_THE PROBLEM_: Each entry below should be written out exactly as it is, with no pictures.

_Stored data_:
┄┄┄┄┄┄
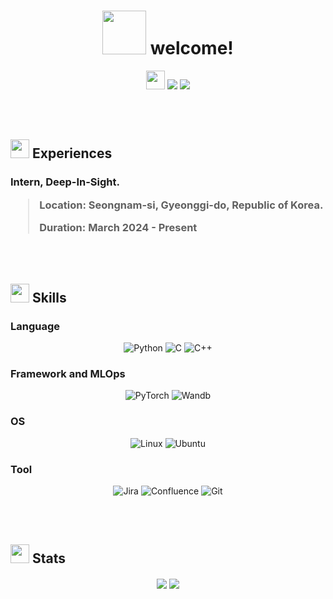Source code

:<h1 align="center">
  <img src="https://slackmojis.com/emojis/90621-clapclap-e/download" width="70"/>
  welcome!
</h1>

<p align="center">
  <img src="https://slackmojis.com/emojis/223-kirby/download" width="30"/>
  <img src="https://readme-typing-svg.demolab.com/?lines=Hi%2C+I'm+6B0A 6D19 8CE2.;This+is+my+name!&font=Roboto+Mono&duration=4000&pause=1500&color=eaeaeaff&background=000000ff&center=true&vCenter=true&random=false&width=400">
  <img src="https://readme-typing-svg.demolab.com/?lines=I+have+a+strong+interest+in+AI%2C+Vision%2C+DL.;And+I'm+also+somewhat+interested+in;+3D+Reconstruction%2C+Robotics%2C+and+SLAM.;+My+goal+is+to+become+an+AI+research+engineer.&font=Roboto+Mono&size=14&duration=3000&pause=1500&color=eaeaeaff&background=000000ff&center=true&vCenter=true&random=false&width=400">
</p>

<!--
<p align="center">
<img src="https://readme-typing-svg.demolab.com/?lines=Hi%2C+I'm+6B0A_6D19_8CE2.;This+is+my+name!&font=Roboto+Mono&duration=4000&pause=2000&color=eaeaeaff&background=000000ff&center=true&vCenter=true&random=false&width=500">
<img src="https://readme-typing-svg.demolab.com/?lines=I+have+a+strong+interest+in+AI%2C+Vision%2C+DL.;And+I'm+also+somewhat+interested+in;+3D+Reconstruction%2C+Robotics%2C+and+SLAM.;+My+goal+is+to+become+an+AI+research+engineer.&font=Roboto+Mono&size=15&duration=3000&pause=1000&color=eaeaeaff&background=000000ff&center=true&vCenter=true&random=false&width=500">
</p>
-->

<br>
<br>


<h2 align="left">
  <img src="https://slackmojis.com/emojis/12510-kirby_dance/download" width="30"/>
  Experiences
</h2>
<h3 align="left">
  Intern, Deep-In-Sight.
  
  >Location: Seongnam-si, Gyeonggi-do, Republic of Korea.
>
>Duration: March 2024 - Present
</h3>

<br>
<br>

<h2 align="left">
  <img src="https://slackmojis.com/emojis/1972-star/download" width="30"/>
  Skills
</h2>

<h3 align="left">Language</h3>
<p align="center">
  <img alt="Python" src="https://img.shields.io/badge/python-%233776AB?style=for-the-badge&logo=python&logoColor=black"/>
  <img alt="C" src="https://img.shields.io/badge/c-%23A8B9CC?style=for-the-badge&logo=c&logoColor=black"/>
  <img alt="C++" src="https://img.shields.io/badge/c%2B%2B-%2300599C?style=for-the-badge&logo=c%2B%2B&logoColor=black"/>
</p>

<h3 align="left">Framework and MLOps</h3>
<p align="center">
  <img alt="PyTorch" src="https://img.shields.io/badge/pytorch-%23EE4C2C?style=for-the-badge&logo=pytorch&logoColor=black"/>
  <img alt="Wandb" src="https://img.shields.io/badge/wandb-%23FFBE00?style=for-the-badge&logo=weightsandbiases&logoColor=black"/>
</p>

<h3 align="left">OS</h3>
<p align="center">
  <img alt="Linux" src="https://img.shields.io/badge/linux-%23FCC624?style=for-the-badge&logo=linux&logoColor=black"/>
  <img alt="Ubuntu" src="https://img.shields.io/badge/ubuntu-%23E95420?style=for-the-badge&logo=ubuntu&logoColor=black"/>
</p>

<h3 align="left">Tool</h3>
<p align="center">
  <img alt="Jira" src="https://img.shields.io/badge/jira-%230052CC?style=for-the-badge&logo=jira&logoColor=black"/>
  <img alt="Confluence" src="https://img.shields.io/badge/confluence-%23172B4D?style=for-the-badge&logo=confluence&logoColor=black"/>
  <img alt="Git" src="https://img.shields.io/badge/git-%23F05032?style=for-the-badge&logo=git&logoColor=black"/>
  <!--
  <img alt="SVN" src="https://img.shields.io/badge/svn-%23809CC9?style=for-the-badge&logo=subversion&logoColor=black"/>
  -->
</p>


<br>
<br>


<h2 align="left">
  <img src="https://slackmojis.com/emojis/4979-thinking/download" width="30"/>
  Stats
</h2>
<p align="center">
  <img align="center" src="https://github-readme-stats.vercel.app/api/top-langs/?username=GwonSuhyeon&exclude_repo=CVBasedSafetyDriving,COVID19_Cough_Classifier,AlwaysCare&layout=donut&theme=dark"/>
  <img align="center" src="https://github-readme-stats.vercel.app/api?username=GwonSuhyeon&theme=dark&show_icons=true&icon_color=ffffff&hide_rank=false&rank_icon=github"/>
</p>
┄┄┄┄┄┄
_ANSWER BOX_:
Source code

:<h1 align="center">
  <img src="https://slackmojis.com/emojis/90621-clapclap-e/download" width="70"/>
  welcome!
</h1>

<p align="center">
  <img src="https://slackmojis.com/emojis/223-kirby/download" width="30"/>
  <img src="https://readme-typing-svg.demolab.com/?lines=Hi%2C+I'm+6B0A 6D19 8CE2.;This+is+my+name!&font=Roboto+Mono&duration=4000&pause=1500&color=eaeaeaff&background=000000ff&center=true&vCenter=true&random=false&width=400">
  <img src="https://readme-typing-svg.demolab.com/?lines=I+have+a+strong+interest+in+AI%2C+Vision%2C+DL.;And+I'm+also+somewhat+interested+in;+3D+Reconstruction%2C+Robotics%2C+and+SLAM.;+My+goal+is+to+become+an+AI+research+engineer.&font=Roboto+Mono&size=14&duration=3000&pause=1500&color=eaeaeaff&background=000000ff&center=true&vCenter=true&random=false&width=400">
</p>

<!--
<p align="center">
<img src="https://readme-typing-svg.demolab.com/?lines=Hi%2C+I'm+6B0A_6D19_8CE2.;This+is+my+name!&font=Roboto+Mono&duration=4000&pause=2000&color=eaeaeaff&background=000000ff&center=true&vCenter=true&random=false&width=500">
<img src="https://readme-typing-svg.demolab.com/?lines=I+have+a+strong+interest+in+AI%2C+Vision%2C+DL.;And+I'm+also+somewhat+interested+in;+3D+Reconstruction%2C+Robotics%2C+and+SLAM.;+My+goal+is+to+become+an+AI+research+engineer.&font=Roboto+Mono&size=15&duration=3000&pause=1000&color=eaeaeaff&background=000000ff&center=true&vCenter=true&random=false&width=500">
</p>
-->

<br>
<br>


<h2 align="left">
  <img src="https://slackmojis.com/emojis/12510-kirby_dance/download" width="30"/>
  Experiences
</h2>
<h3 align="left">
  Intern, Deep-In-Sight.
  
  >Location: Seongnam-si, Gyeonggi-do, Republic of Korea.
>
>Duration: March 2024 - Present
</h3>

<br>
<br>

<h2 align="left">
  <img src="https://slackmojis.com/emojis/1972-star/download" width="30"/>
  Skills
</h2>

<h3 align="left">Language</h3>
<p align="center">
  <img alt="Python" src="https://img.shields.io/badge/python-%233776AB?style=for-the-badge&logo=python&logoColor=black"/>
  <img alt="C" src="https://img.shields.io/badge/c-%23A8B9CC?style=for-the-badge&logo=c&logoColor=black"/>
  <img alt="C++" src="https://img.shields.io/badge/c%2B%2B-%2300599C?style=for-the-badge&logo=c%2B%2B&logoColor=black"/>
</p>

<h3 align="left">Framework and MLOps</h3>
<p align="center">
  <img alt="PyTorch" src="https://img.shields.io/badge/pytorch-%23EE4C2C?style=for-the-badge&logo=pytorch&logoColor=black"/>
  <img alt="Wandb" src="https://img.shields.io/badge/wandb-%23FFBE00?style=for-the-badge&logo=weightsandbiases&logoColor=black"/>
</p>

<h3 align="left">OS</h3>
<p align="center">
  <img alt="Linux" src="https://img.shields.io/badge/linux-%23FCC624?style=for-the-badge&logo=linux&logoColor=black"/>
  <img alt="Ubuntu" src="https://img.shields.io/badge/ubuntu-%23E95420?style=for-the-badge&logo=ubuntu&logoColor=black"/>
</p>

<h3 align="left">Tool</h3>
<p align="center">
  <img alt="Jira" src="https://img.shields.io/badge/jira-%230052CC?style=for-the-badge&logo=jira&logoColor=black"/>
  <img alt="Confluence" src="https://img.shields.io/badge/confluence-%23172B4D?style=for-the-badge&logo=confluence&logoColor=black"/>
  <img alt="Git" src="https://img.shields.io/badge/git-%23F05032?style=for-the-badge&logo=git&logoColor=black"/>
  <!--
  <img alt="SVN" src="https://img.shields.io/badge/svn-%23809CC9?style=for-the-badge&logo=subversion&logoColor=black"/>
  -->
</p>


<br>
<br>


<h2 align="left">
  <img src="https://slackmojis.com/emojis/4979-thinking/download" width="30"/>
  Stats
</h2>
<p align="center">
  <img align="center" src="https://github-readme-stats.vercel.app/api/top-langs/?username=GwonSuhyeon&exclude_repo=CVBasedSafetyDriving,COVID19_Cough_Classifier,AlwaysCare&layout=donut&theme=dark"/>
  <img align="center" src="https://github-readme-stats.vercel.app/api?username=GwonSuhyeon&theme=dark&show_icons=true&icon_color=ffffff&hide_rank=false&rank_icon=github"/>
</p>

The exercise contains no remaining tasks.